Il est huit heures en ce matin lugubre de tempête. Il fait encore nuit et le vent souffle sur le parking. La roulotte est garée... Ils ont enfilé les costumes et ils ont traversé les couloirs de l’établissement « presque incognito ». Quelques rares « passants » effarés rôdent déjà devant les salles de cours... Dans un lycée, les coulisses sont étendues et ouvertes au grand public, curieux du spectacle hallucinant et gratuit.

Lui, Dominique Bernard, très délicat sur ses chaussures plates, tricotant des jambes pour accentuer la féminité, collants couleur chair montant sur des cuisses non rasées, petit turban rouge dans les cheveux, rouge à lèvres saignant, vernis aux ongles, lourd collier de rubis, boucles d’oreilles et pudique veste trois quart. Elle, Claude Jean, très académique derrière ses lunettes rondes, les cheveux blonds, presque blancs, bien plaqués, le costume serré, les chaussures plates et bien cirées, le visage de marbre qui ne sourit jamais (ne rien montrer de la féminité enfouie...) Derrière l’allure universitaire et la paire de bésicles du conférencier besogneux, on note le regard farouche, décidément pas franc, d’un petit Panurge occupé à semer le trouble dans les jardins de la Sorbonne.

Trois tortues trottaient sur trois toits étroits... Un chasseur sachant chasser doit savoir chasser sans son chien... Le ton est donné. Ces deux motifs sonores vont scander chacun des chapitres qu’ont décidé de parcourir les deux « émules du CNRCA » dont le sexe, comme les intentions, reste à déterminer. Ils avancent dans leur carré de jeu avec la précision de métronomes. Ils ont fait de la place dans la salle de classe, poussé les tables et poussé les bureaux. Ils sont assis sagement, jambes croisées pour la dame, négligemment écartés pour Panurge. Imperturbables, remontés comme des pendules, ils plongent le regard dans les regards inquiets ou amusés de spectateurs qu’ils mijotent de défriser. Plus on est de complices et plus on rit.
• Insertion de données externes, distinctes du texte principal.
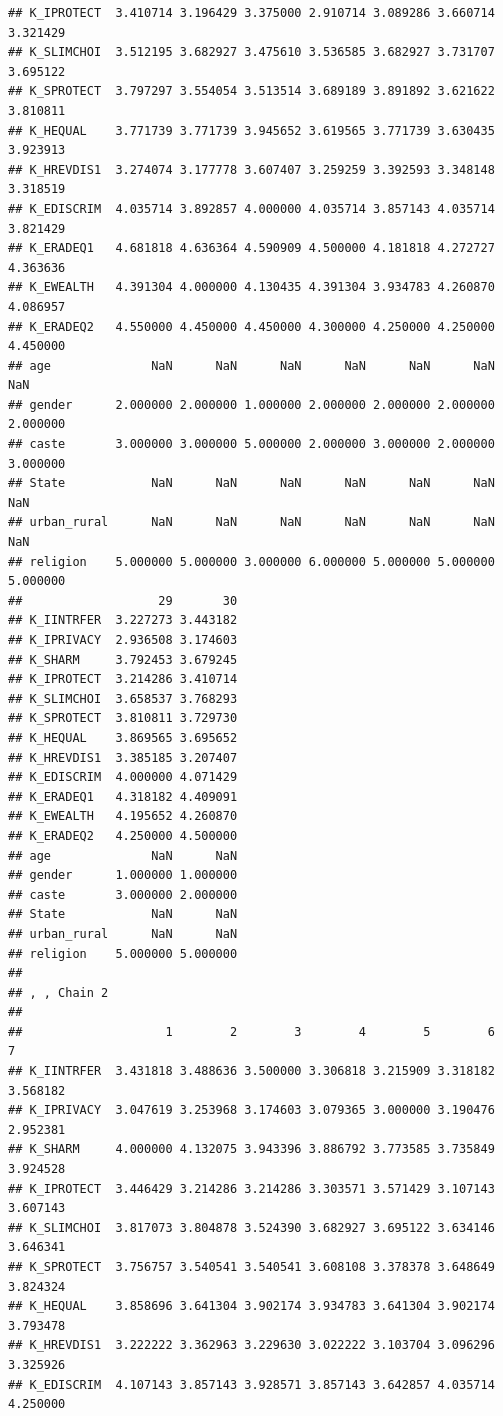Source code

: \documentclass[
]{article}
\begin{document}
\begin{verbatim}
## K_IPROTECT  3.410714 3.196429 3.375000 2.910714 3.089286 3.660714 3.321429
## K_SLIMCHOI  3.512195 3.682927 3.475610 3.536585 3.682927 3.731707 3.695122
## K_SPROTECT  3.797297 3.554054 3.513514 3.689189 3.891892 3.621622 3.810811
## K_HEQUAL    3.771739 3.771739 3.945652 3.619565 3.771739 3.630435 3.923913
## K_HREVDIS1  3.274074 3.177778 3.607407 3.259259 3.392593 3.348148 3.318519
## K_EDISCRIM  4.035714 3.892857 4.000000 4.035714 3.857143 4.035714 3.821429
## K_ERADEQ1   4.681818 4.636364 4.590909 4.500000 4.181818 4.272727 4.363636
## K_EWEALTH   4.391304 4.000000 4.130435 4.391304 3.934783 4.260870 4.086957
## K_ERADEQ2   4.550000 4.450000 4.450000 4.300000 4.250000 4.250000 4.450000
## age              NaN      NaN      NaN      NaN      NaN      NaN      NaN
## gender      2.000000 2.000000 1.000000 2.000000 2.000000 2.000000 2.000000
## caste       3.000000 3.000000 5.000000 2.000000 3.000000 2.000000 3.000000
## State            NaN      NaN      NaN      NaN      NaN      NaN      NaN
## urban_rural      NaN      NaN      NaN      NaN      NaN      NaN      NaN
## religion    5.000000 5.000000 3.000000 6.000000 5.000000 5.000000 5.000000
##                   29       30
## K_IINTRFER  3.227273 3.443182
## K_IPRIVACY  2.936508 3.174603
## K_SHARM     3.792453 3.679245
## K_IPROTECT  3.214286 3.410714
## K_SLIMCHOI  3.658537 3.768293
## K_SPROTECT  3.810811 3.729730
## K_HEQUAL    3.869565 3.695652
## K_HREVDIS1  3.385185 3.207407
## K_EDISCRIM  4.000000 4.071429
## K_ERADEQ1   4.318182 4.409091
## K_EWEALTH   4.195652 4.260870
## K_ERADEQ2   4.250000 4.500000
## age              NaN      NaN
## gender      1.000000 1.000000
## caste       3.000000 2.000000
## State            NaN      NaN
## urban_rural      NaN      NaN
## religion    5.000000 5.000000
## 
## , , Chain 2
## 
##                    1        2        3        4        5        6        7
## K_IINTRFER  3.431818 3.488636 3.500000 3.306818 3.215909 3.318182 3.568182
## K_IPRIVACY  3.047619 3.253968 3.174603 3.079365 3.000000 3.190476 2.952381
## K_SHARM     4.000000 4.132075 3.943396 3.886792 3.773585 3.735849 3.924528
## K_IPROTECT  3.446429 3.214286 3.214286 3.303571 3.571429 3.107143 3.607143
## K_SLIMCHOI  3.817073 3.804878 3.524390 3.682927 3.695122 3.634146 3.646341
## K_SPROTECT  3.756757 3.540541 3.540541 3.608108 3.378378 3.648649 3.824324
## K_HEQUAL    3.858696 3.641304 3.902174 3.934783 3.641304 3.902174 3.793478
## K_HREVDIS1  3.222222 3.362963 3.229630 3.022222 3.103704 3.096296 3.325926
## K_EDISCRIM  4.107143 3.857143 3.928571 3.857143 3.642857 4.035714 4.250000

\end{verbatim}
\end{document}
L’explication peut commencer. D’abord, le salut. Le moment crucial du salut. Prétexte à pantomime qui offre au comédien un bref moment d’abandon total que le conférencier nomme « brisé fondu ». « Courbure du dos », « nuque à 37° ». La silhouette est voutée, fondue, le regard se coule sur les chaussures qu’il faut, précisent-ils, bien cirer, pour garder l’air satisfait. Aérodynamique, comme un plongeur avant le saut de l’ange, Dominique redresse les fesses, tend l’équerre de son visage, les boucles en formation, s’abandonne enfin au potentiel tonnerre d’applaudissements, là-bas, sur l’autre rive.

Puis, la concentration. Autre moment unique. Surtout éviter les pièges du charlatanisme ! Pratiquer la seule méthode qui marche : « la concentration par l’oubli de soi »... Celle-là passe par le regard intrépide, direct, sur le partenaire, jusqu’à le déshabiller, lui faire enfiler cet habit de lumière et de leurre, issu de sa propre composition : Dominique porte donc un turban rouge, mais Claude lui fait savoir que ce turban est vert, et Dominique « commence à s’oublier », et Dominique accepte même la proposition et prétend à son tour que son turban est vert, et que ses jambes sont « bien épilées ». Irrésistible aplomb du comédien... Aux yeux du spectateur, c’est comme si c’était vrai. Ils font semblant qu’il est vert et c’est encore plus vrai que vrai. Dominique avertit Claude : « Claude, tu as la braguette ouverte ». Trois fois. Et Claude avoue qu’il a la braguette ouverte... Déjà sur la scène, son regard effaré le laisse entendre. Au vu de cet air fauve de flagrant délit, de cet égarement qui n’a pour caution que la parole de l’autre, la braguette est évidemment ouverte ! Il faut décidément le reconnaitre, la scène exerce une véritable tyrannie sur les esprits. Loin des miroirs, loin des vitrines et de ceux qui ne sont pas avec lui sur la scène, l’acteur se met à vivre une autre vie. Dominique et Claude ont ensemble fait le voyage : pour être acteur et pour monter sur scène, il faut être monté dans le même autobus !

Qu’en est-il des croyances et des superstitions sur la scène ? Le saviez-vous, il existe des tas de mots tabous au théâtre... Des mots qu’on redoute et qu’on ne prononce pas !... De la dignité voyons, chère Dominique ! Ne portez jamais de vêtement vert sur la scène, vous en tomberiez malade comme Molière, vêtu couleur chou de Bruxelles le jour de la dernière du « Malade ». Merde, le texte se digère mal ! Dites « merde ! » aux acteurs, et, pour évaluer le succès du spectacle, comptez donc le nombre des chevaux arrêtés devant le théâtre. Le crottin est le signe du succès : merde et trois fois merde ! La scène est un bateau, ouvert à tous les équipages, pourvu qu’ils ne parlent pas de corde, mais de guinde ou de boute... La corde, c’est bon pour les marins condamnés à la pendaison !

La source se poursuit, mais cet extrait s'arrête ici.